Yapay zeka ile ilgili güncel haberler teknolojinin insan emeğinin yerini alacağını açıkça ortaya koyuyor. İş hacmindeki azalmayı en azından şirket düzeyinde telafi etmek için doğru cevap, maaş telafisi ile çalışma saatlerinin azaltılmasıdır. Ancak yeni teknolojiler nedeniyle performans üzerinde artan baskı aynı zamanda çalışma saatlerinin azaltılması lehine bir argümandır.

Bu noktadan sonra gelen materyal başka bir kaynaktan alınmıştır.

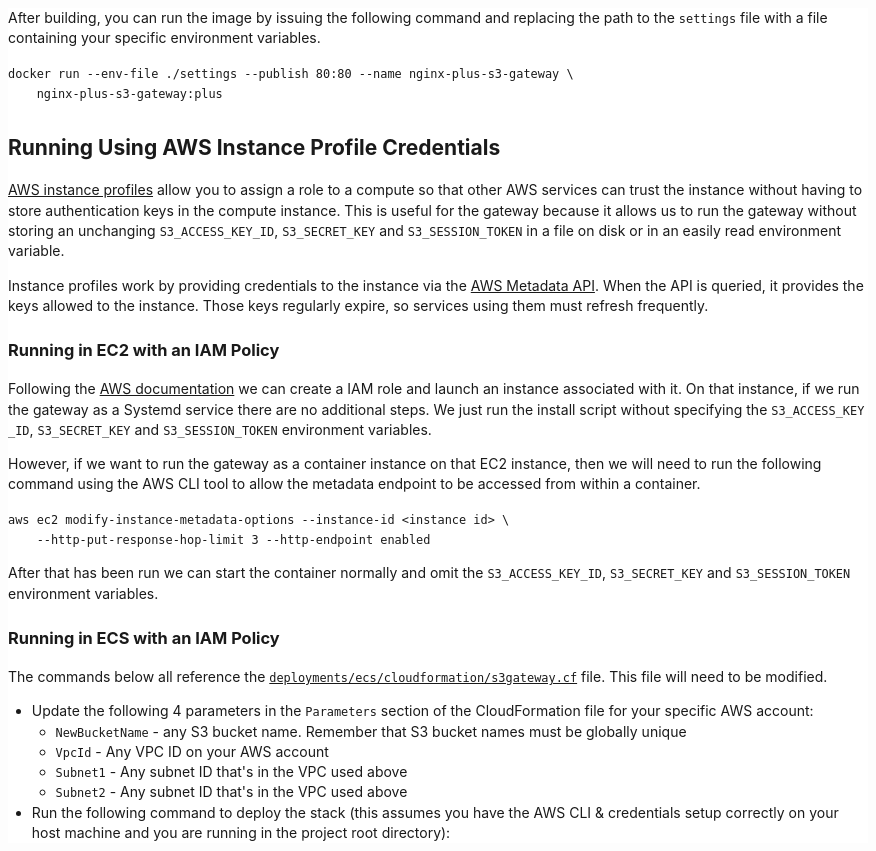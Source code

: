 After building, you can run the image by issuing the following command and
replacing the path to the `settings` file with a file containing your specific
environment variables.
```
docker run --env-file ./settings --publish 80:80 --name nginx-plus-s3-gateway \
    nginx-plus-s3-gateway:plus
```

## Running Using AWS Instance Profile Credentials

[AWS instance profiles](https://docs.aws.amazon.com/AWSEC2/latest/UserGuide/iam-roles-for-amazon-ec2.html#ec2-instance-profile)
allow you to assign a role to a compute so that other AWS services can trust
the instance without having to store authentication keys in the compute 
instance. This is useful for the gateway because it allows us to run the
gateway without storing an unchanging `S3_ACCESS_KEY_ID`, `S3_SECRET_KEY` and 
`S3_SESSION_TOKEN` in a file on disk or in an easily read environment variable.

Instance profiles work by providing credentials to the instance via the
[AWS Metadata API](https://docs.aws.amazon.com/AWSEC2/latest/UserGuide/instancedata-data-retrieval.html).
When the API is queried, it provides the keys allowed to the instance. Those
keys regularly expire, so services using them must refresh frequently.

### Running in EC2 with an IAM Policy

Following the [AWS documentation](https://docs.aws.amazon.com/AWSEC2/latest/UserGuide/iam-roles-for-amazon-ec2.html#permission-to-pass-iam-roles)
we can create a IAM role and launch an instance associated with it. On that
instance, if we run the gateway as a Systemd service there are no additional
steps. We just run the install script without specifying the
`S3_ACCESS_KEY_ID`, `S3_SECRET_KEY` and `S3_SESSION_TOKEN` environment variables.

However, if we want to run the gateway as a container instance on that 
EC2 instance, then we will need to run the following command using the AWS
CLI tool to allow the metadata endpoint to be accessed from within a container.

```
aws ec2 modify-instance-metadata-options --instance-id <instance id> \
    --http-put-response-hop-limit 3 --http-endpoint enabled
```

After that has been run we can start the container normally and omit the
`S3_ACCESS_KEY_ID`, `S3_SECRET_KEY` and `S3_SESSION_TOKEN` environment variables.

### Running in ECS with an IAM Policy

The commands below all reference the [`deployments/ecs/cloudformation/s3gateway.cf`](/deployments/ecs/cloudformation/s3gateway.yaml) file. This file will need to be
modified.

- Update the following 4 parameters in the `Parameters` section of the CloudFormation file for your specific AWS account:
  - `NewBucketName` - any S3 bucket name. Remember that S3 bucket names must be globally unique
  - `VpcId` - Any VPC ID on your AWS account
  - `Subnet1` - Any subnet ID that's in the VPC used above
  - `Subnet2` - Any subnet ID that's in the VPC used above
- Run the following command to deploy the stack (this assumes you have the AWS CLI & credentials setup correctly on your host machine and you are running in the project root directory):
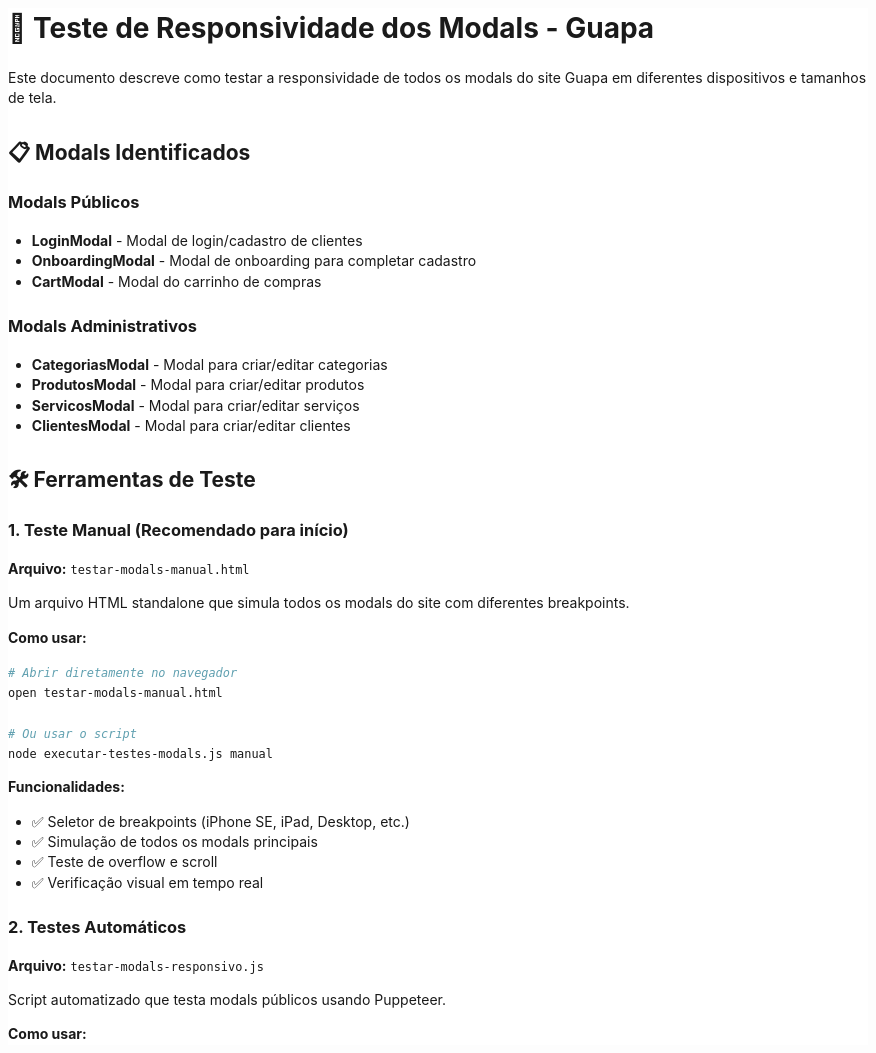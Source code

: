# 🧪 Teste de Responsividade dos Modals - Guapa

Este documento descreve como testar a responsividade de todos os modals do site Guapa em diferentes dispositivos e tamanhos de tela.

## 📋 Modals Identificados

### Modals Públicos

- **LoginModal** - Modal de login/cadastro de clientes
- **OnboardingModal** - Modal de onboarding para completar cadastro
- **CartModal** - Modal do carrinho de compras

### Modals Administrativos

- **CategoriasModal** - Modal para criar/editar categorias
- **ProdutosModal** - Modal para criar/editar produtos
- **ServicosModal** - Modal para criar/editar serviços
- **ClientesModal** - Modal para criar/editar clientes

## 🛠️ Ferramentas de Teste

### 1. Teste Manual (Recomendado para início)

**Arquivo:** `testar-modals-manual.html`

Um arquivo HTML standalone que simula todos os modals do site com diferentes breakpoints.

**Como usar:**

```bash
# Abrir diretamente no navegador
open testar-modals-manual.html

# Ou usar o script
node executar-testes-modals.js manual
```

**Funcionalidades:**

- ✅ Seletor de breakpoints (iPhone SE, iPad, Desktop, etc.)
- ✅ Simulação de todos os modals principais
- ✅ Teste de overflow e scroll
- ✅ Verificação visual em tempo real

### 2. Testes Automáticos

**Arquivo:** `testar-modals-responsivo.js`

Script automatizado que testa modals públicos usando Puppeteer.

**Como usar:**
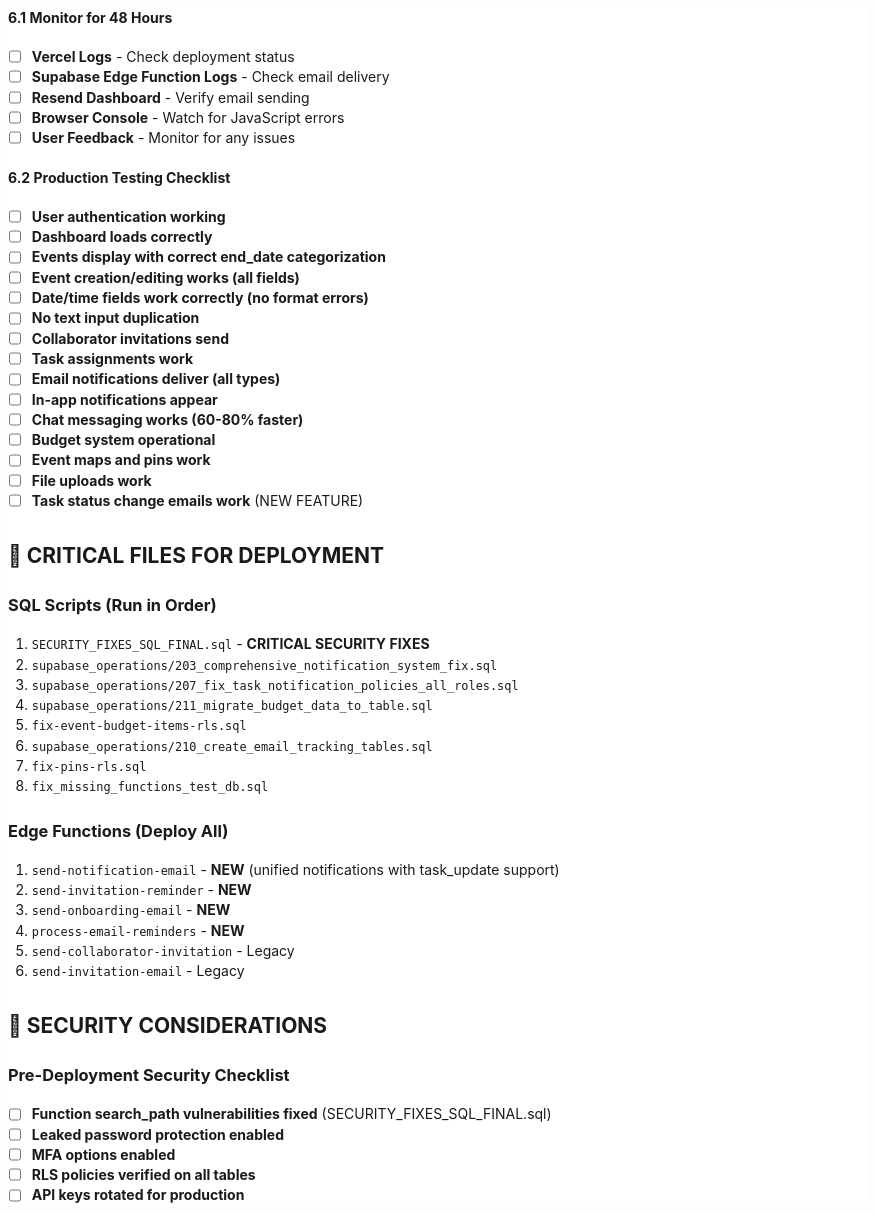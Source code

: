 #### 6.1 Monitor for 48 Hours
- [ ] **Vercel Logs** - Check deployment status
- [ ] **Supabase Edge Function Logs** - Check email delivery
- [ ] **Resend Dashboard** - Verify email sending
- [ ] **Browser Console** - Watch for JavaScript errors
- [ ] **User Feedback** - Monitor for any issues

#### 6.2 Production Testing Checklist
- [ ] **User authentication working**
- [ ] **Dashboard loads correctly**
- [ ] **Events display with correct end_date categorization**
- [ ] **Event creation/editing works (all fields)**
- [ ] **Date/time fields work correctly (no format errors)**
- [ ] **No text input duplication**
- [ ] **Collaborator invitations send**
- [ ] **Task assignments work**
- [ ] **Email notifications deliver (all types)**
- [ ] **In-app notifications appear**
- [ ] **Chat messaging works (60-80% faster)**
- [ ] **Budget system operational**
- [ ] **Event maps and pins work**
- [ ] **File uploads work**
- [ ] **Task status change emails work** (NEW FEATURE)

## 🔧 CRITICAL FILES FOR DEPLOYMENT

### SQL Scripts (Run in Order)
1. `SECURITY_FIXES_SQL_FINAL.sql` - **CRITICAL SECURITY FIXES**
2. `supabase_operations/203_comprehensive_notification_system_fix.sql`
3. `supabase_operations/207_fix_task_notification_policies_all_roles.sql`
4. `supabase_operations/211_migrate_budget_data_to_table.sql`
5. `fix-event-budget-items-rls.sql`
6. `supabase_operations/210_create_email_tracking_tables.sql`
7. `fix-pins-rls.sql`
8. `fix_missing_functions_test_db.sql`

### Edge Functions (Deploy All)
1. `send-notification-email` - **NEW** (unified notifications with task_update support)
2. `send-invitation-reminder` - **NEW**
3. `send-onboarding-email` - **NEW**
4. `process-email-reminders` - **NEW**
5. `send-collaborator-invitation` - Legacy
6. `send-invitation-email` - Legacy

## 🚨 SECURITY CONSIDERATIONS

### Pre-Deployment Security Checklist
- [ ] **Function search_path vulnerabilities fixed** (SECURITY_FIXES_SQL_FINAL.sql)
- [ ] **Leaked password protection enabled**
- [ ] **MFA options enabled**
- [ ] **RLS policies verified on all tables**
- [ ] **API keys rotated for production**
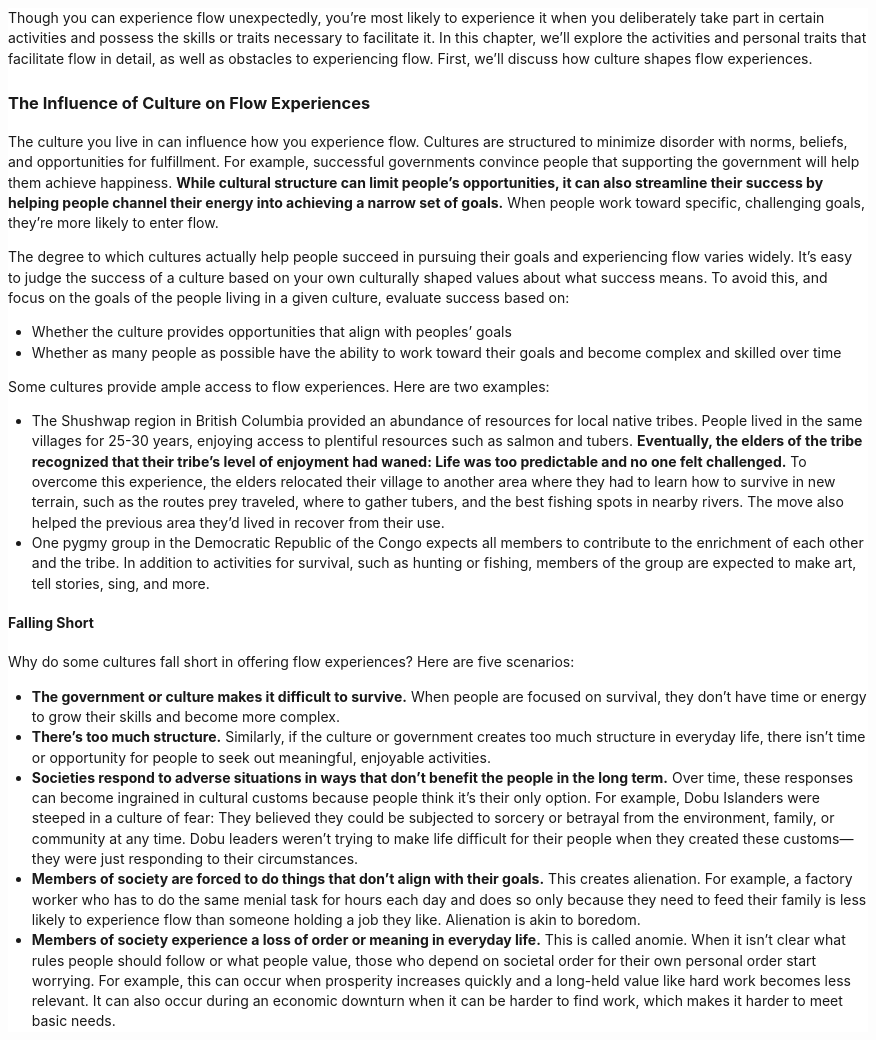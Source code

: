 Though you can experience flow unexpectedly, you’re most likely to experience it when you deliberately take part in certain activities and possess the skills or traits necessary to facilitate it. In this chapter, we’ll explore the activities and personal traits that facilitate flow in detail, as well as obstacles to experiencing flow. First, we’ll discuss how culture shapes flow experiences.

### The Influence of Culture on Flow Experiences

The culture you live in can influence how you experience flow. Cultures are structured to minimize disorder with norms, beliefs, and opportunities for fulfillment. For example, successful governments convince people that supporting the government will help them achieve happiness. **While cultural structure can limit people’s opportunities, it can also streamline their success by helping people channel their energy into achieving a narrow set of goals.** When people work toward specific, challenging goals, they’re more likely to enter flow.

The degree to which cultures actually help people succeed in pursuing their goals and experiencing flow varies widely. It’s easy to judge the success of a culture based on your own culturally shaped values about what success means. To avoid this, and focus on the goals of the people living in a given culture, evaluate success based on:

  * Whether the culture provides opportunities that align with peoples’ goals
  * Whether as many people as possible have the ability to work toward their goals and become complex and skilled over time



Some cultures provide ample access to flow experiences. Here are two examples:

  * The Shushwap region in British Columbia provided an abundance of resources for local native tribes. People lived in the same villages for 25-30 years, enjoying access to plentiful resources such as salmon and tubers. **Eventually, the elders of the tribe recognized that their tribe’s level of enjoyment had waned: Life was too predictable and no one felt challenged.** To overcome this experience, the elders relocated their village to another area where they had to learn how to survive in new terrain, such as the routes prey traveled, where to gather tubers, and the best fishing spots in nearby rivers. The move also helped the previous area they’d lived in recover from their use.
  * One pygmy group in the Democratic Republic of the Congo expects all members to contribute to the enrichment of each other and the tribe. In addition to activities for survival, such as hunting or fishing, members of the group are expected to make art, tell stories, sing, and more.



#### Falling Short

Why do some cultures fall short in offering flow experiences? Here are five scenarios:

  * **The government or culture makes it difficult to survive.** When people are focused on survival, they don’t have time or energy to grow their skills and become more complex.
  * **There’s too much structure.** Similarly, if the culture or government creates too much structure in everyday life, there isn’t time or opportunity for people to seek out meaningful, enjoyable activities.
  * **Societies respond to adverse situations in ways that don’t benefit the people in the long term.** Over time, these responses can become ingrained in cultural customs because people think it’s their only option. For example, Dobu Islanders were steeped in a culture of fear: They believed they could be subjected to sorcery or betrayal from the environment, family, or community at any time. Dobu leaders weren’t trying to make life difficult for their people when they created these customs—they were just responding to their circumstances. 
  * **Members of society are forced to do things that don’t align with their goals.** This creates alienation. For example, a factory worker who has to do the same menial task for hours each day and does so only because they need to feed their family is less likely to experience flow than someone holding a job they like. Alienation is akin to boredom. 
  * **Members of society experience a loss of order or meaning in everyday life.** This is called anomie. When it isn’t clear what rules people should follow or what people value, those who depend on societal order for their own personal order start worrying. For example, this can occur when prosperity increases quickly and a long-held value like hard work becomes less relevant. It can also occur during an economic downturn when it can be harder to find work, which makes it harder to meet basic needs.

Teknolojinin iş baskısı üzerindeki etkisi
Çalışanları mobil cihazlar aracılığıyla entegre etmek, iş baskısında büyük bir artışa yol açıyor. Her adım izlenebilir ve çalışanlar Amazon gibi her zaman yerelleştirilebilir ve dolayısıyla gözlemlenebilir olabilir. İşçiler üzerindeki kontrol de artıyor. Teknoloji kullanımı, stresin daha da artmaması için çalışma saatlerinin sınırlandırılmasını gerektirmektedir.
Şirketlerde yeni teknolojiler giderek daha fazla kullanılıyor. Ancak bu yeniliklerin neden ve nasıl uygulanması gerektiğine dair bir tartışma yok. Avrupa seçim kampanyasının bu durumu değiştirmesi pek mümkün görünmüyor.